Au début d’année scolaire 2022 – 2023 , les acteurs et partenaires de l’éducation et les médias faisaient état d’une pénurie d’enseignants dans l’école de la République de Guinée du fait de la lassitude des éducateurs les plus dévoués et les plus passionnés et au regard du manque de soutien, de ressources et de reconnaissance à leur égard.

Pour remédier à cette pénurie d’enseignants , le gouvernement du CNRD a procédé au recrutement de 18628 enseignants contractuels communaux qui jusqu’à nos jours peinent à être engagés à la fonction publique nonobstant un déficit de près de 30000 enseignants titulaires dans les concessions scolaires et essentiellement dans les écoles rurales où ces contractuels sont à la fois chefs d’établissement et enseignants en situation de classe dans les écoles à classes multigrades.

En faisant une addition des besoins exprimés en 2019 par le Ministère de l’Éducation Nationale et de l’ Alphabétisation ( MEN- A) ( 19492 enseignants ) et l’effectif des enseignants admis à faire valoir leur droit à la retraite en décembre 2021et 2022 ( 8000 enseignants retraités) sans oublier les malades et les retraités de décembre 2023 , on se retrouve banalement avec un déficit à combler de plus de 30000 enseignants dans nos concessions scolaires.

Selon les estimations fournies en 2016 par l’Organisation des Nations Unies pour la science, l’éducation et la culture (UNESCO), le monde a besoin de près de 69 millions d’enseignants supplémentaire d’ici à 2030 pour atteindre l’objectif de l’éducation de base universelle (ODD 4), mais les tendances actuelles montrent que ce déficit s’aggrave.

En Asie du Sud, malgré des progrès dans certains pays, on note tout de même un déficit substantiel de 7 millions d’enseignants : 1,7 million d’enseignants seront nécessaires dans le primaire et 5,3 millions dans le secondaire. Il s’agit néanmoins d’une réduction considérable par rapport aux projections antérieures.

En Afrique subsaharienne 5,,4 millions de nouveaux enseignants sont nécessaires dans le primaire et 11,1 millions dans le secondaire, pour pouvoir répondre aux besoins de la population croissante d’âge scolaire dans la région et limiter le nombre croissant d’enfants non scolarisés.

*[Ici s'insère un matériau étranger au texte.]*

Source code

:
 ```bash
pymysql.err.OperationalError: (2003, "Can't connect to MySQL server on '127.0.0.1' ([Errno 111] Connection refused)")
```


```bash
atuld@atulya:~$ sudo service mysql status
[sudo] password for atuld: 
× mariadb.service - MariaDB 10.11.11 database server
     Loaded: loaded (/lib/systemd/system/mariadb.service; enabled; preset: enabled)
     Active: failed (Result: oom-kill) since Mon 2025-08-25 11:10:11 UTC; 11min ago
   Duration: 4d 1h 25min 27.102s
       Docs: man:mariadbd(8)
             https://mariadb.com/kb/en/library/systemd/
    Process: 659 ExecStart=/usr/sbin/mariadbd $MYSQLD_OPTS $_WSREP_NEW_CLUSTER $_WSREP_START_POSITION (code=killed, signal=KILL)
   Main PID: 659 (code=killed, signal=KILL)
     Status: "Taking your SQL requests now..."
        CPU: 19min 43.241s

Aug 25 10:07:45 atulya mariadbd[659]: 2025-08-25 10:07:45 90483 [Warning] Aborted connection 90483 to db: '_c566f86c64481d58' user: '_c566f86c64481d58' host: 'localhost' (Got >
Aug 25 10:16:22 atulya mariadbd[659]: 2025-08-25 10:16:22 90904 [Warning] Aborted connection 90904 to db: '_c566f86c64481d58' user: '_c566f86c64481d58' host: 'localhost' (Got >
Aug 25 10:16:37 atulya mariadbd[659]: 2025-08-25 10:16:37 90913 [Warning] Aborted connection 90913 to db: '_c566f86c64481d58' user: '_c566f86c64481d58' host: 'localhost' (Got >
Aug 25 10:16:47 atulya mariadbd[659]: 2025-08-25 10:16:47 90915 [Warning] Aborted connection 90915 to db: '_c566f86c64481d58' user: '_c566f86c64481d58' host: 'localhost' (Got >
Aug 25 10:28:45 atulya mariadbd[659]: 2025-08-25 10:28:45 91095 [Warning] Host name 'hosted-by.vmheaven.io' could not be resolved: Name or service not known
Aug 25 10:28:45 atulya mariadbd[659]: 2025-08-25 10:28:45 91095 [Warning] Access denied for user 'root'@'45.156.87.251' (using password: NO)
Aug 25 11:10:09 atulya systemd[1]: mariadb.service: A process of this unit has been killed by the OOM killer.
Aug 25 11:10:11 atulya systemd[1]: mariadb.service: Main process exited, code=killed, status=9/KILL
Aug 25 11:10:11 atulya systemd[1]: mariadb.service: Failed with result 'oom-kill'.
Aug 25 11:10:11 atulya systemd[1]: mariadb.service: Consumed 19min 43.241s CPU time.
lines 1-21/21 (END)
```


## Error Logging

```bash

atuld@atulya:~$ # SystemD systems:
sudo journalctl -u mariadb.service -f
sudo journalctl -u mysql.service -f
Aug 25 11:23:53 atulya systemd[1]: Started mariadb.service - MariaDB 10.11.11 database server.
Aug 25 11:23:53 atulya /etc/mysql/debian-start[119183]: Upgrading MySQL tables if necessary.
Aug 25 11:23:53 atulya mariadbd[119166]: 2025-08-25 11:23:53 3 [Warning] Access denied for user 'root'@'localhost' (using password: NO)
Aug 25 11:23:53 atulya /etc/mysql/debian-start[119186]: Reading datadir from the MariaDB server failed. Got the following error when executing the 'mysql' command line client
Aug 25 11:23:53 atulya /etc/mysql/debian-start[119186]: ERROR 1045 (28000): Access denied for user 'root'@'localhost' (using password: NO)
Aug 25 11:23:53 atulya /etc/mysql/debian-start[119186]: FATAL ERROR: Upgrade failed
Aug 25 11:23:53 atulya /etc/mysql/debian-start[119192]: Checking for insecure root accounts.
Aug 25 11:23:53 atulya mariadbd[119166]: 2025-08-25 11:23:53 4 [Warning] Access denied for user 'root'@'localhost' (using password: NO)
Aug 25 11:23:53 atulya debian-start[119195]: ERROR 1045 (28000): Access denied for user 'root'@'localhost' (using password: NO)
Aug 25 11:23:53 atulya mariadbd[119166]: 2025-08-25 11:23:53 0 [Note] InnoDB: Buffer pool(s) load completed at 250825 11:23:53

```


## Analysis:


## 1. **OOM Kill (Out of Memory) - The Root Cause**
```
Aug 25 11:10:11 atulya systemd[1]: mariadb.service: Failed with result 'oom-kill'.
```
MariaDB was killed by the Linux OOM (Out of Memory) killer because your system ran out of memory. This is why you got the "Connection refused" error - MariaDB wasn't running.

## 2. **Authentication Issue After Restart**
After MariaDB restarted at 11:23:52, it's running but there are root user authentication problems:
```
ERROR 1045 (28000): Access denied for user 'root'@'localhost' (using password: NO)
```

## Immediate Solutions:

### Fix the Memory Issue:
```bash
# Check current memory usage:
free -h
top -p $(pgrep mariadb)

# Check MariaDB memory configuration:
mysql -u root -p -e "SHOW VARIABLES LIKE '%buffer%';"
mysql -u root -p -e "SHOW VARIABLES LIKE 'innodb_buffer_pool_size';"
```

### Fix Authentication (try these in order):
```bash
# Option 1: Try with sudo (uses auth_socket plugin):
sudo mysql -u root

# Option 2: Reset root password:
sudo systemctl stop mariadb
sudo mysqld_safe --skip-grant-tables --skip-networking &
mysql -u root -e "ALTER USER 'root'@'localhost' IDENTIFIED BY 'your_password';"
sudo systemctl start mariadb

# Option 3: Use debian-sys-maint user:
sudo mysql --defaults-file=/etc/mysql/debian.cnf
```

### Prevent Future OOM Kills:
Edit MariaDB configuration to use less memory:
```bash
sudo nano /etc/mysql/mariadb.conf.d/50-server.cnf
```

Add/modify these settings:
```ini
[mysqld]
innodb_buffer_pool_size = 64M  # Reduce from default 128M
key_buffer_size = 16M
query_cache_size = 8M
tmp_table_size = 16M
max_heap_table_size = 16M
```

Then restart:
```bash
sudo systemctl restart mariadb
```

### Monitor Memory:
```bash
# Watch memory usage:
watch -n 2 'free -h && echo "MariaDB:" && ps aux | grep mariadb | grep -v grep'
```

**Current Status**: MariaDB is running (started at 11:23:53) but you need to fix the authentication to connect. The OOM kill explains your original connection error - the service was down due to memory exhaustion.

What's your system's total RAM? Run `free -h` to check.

Aujourd’hui, les enseignants sont surchargés de travail, sous-estimés et sous-payés et de plus en plus d’entre eux se voient contraints de quitter la profession. Dans le même temps, de moins en moins de jeunes aspirent à exercer ce métier. Les raisons sont évidentes. Les conditions de travail se sont détériorées, les salaires n’ont pas suivi l’inflation, la charge de travail est montée en flèche et l’autonomie professionnelle a été progressivement remplacée par des contrôles et de la bureaucratie.

Dans les régions mal desservies et les contextes de crise, les conditions d’enseignement déjà difficiles sont aggravées par un manque de qualifications et d’opportunités de développement professionnel pour les enseignants ; et par des méthodes inéquitables de déploiement qui consistent à affecter les enseignants les moins qualifiés et les moins expérimentés dans les régions où les meilleurs sont absents

À ce stade de notre investigation , l’occasion nous est offerte de nous poser les questions suivantes :

Que savons-nous de la pénurie d’enseignants ? Comment opère-t-elle et quelles en sont les causes et conséquences possibles ? Dans quelle mesure l’image de la profession, les conditions de travail, , ont-ils un impact sur l’attractivité de la profession et les départs précoces? Comment les différents acteurs du milieu scolaire vivent-ils les défis directement ou indirectement liés aux pénuries d’enseignants?

Quelles sont les initiatives et expériences en cours pour faire face à la pénurie d’enseignants ? Quelle est leur efficacité à court terme et leurs effets possibles à moyen et long termes? Quelles seraient des leviers puissants pour contrer à long terme la pénurie d’enseignants qualifiés? Corollairement, comment améliorer l’attractivité de la profession, le recrutement et la rétention des étudiants en enseignement et des enseignants en exercice?

En posant cette problématique , nos autorités objecteront que cela coûtera cher. On répondra qu’il faut cesser de brader nos ressources naturelles pour financer l’éducation . Cela demande une volonté politique qui devra être stimulée par les exigences de la population et des organisations qui œuvrent en éducation pour que s’opèrent des changements de politiques . Car il n’y a de ressources que d’hommes , disait l’autre.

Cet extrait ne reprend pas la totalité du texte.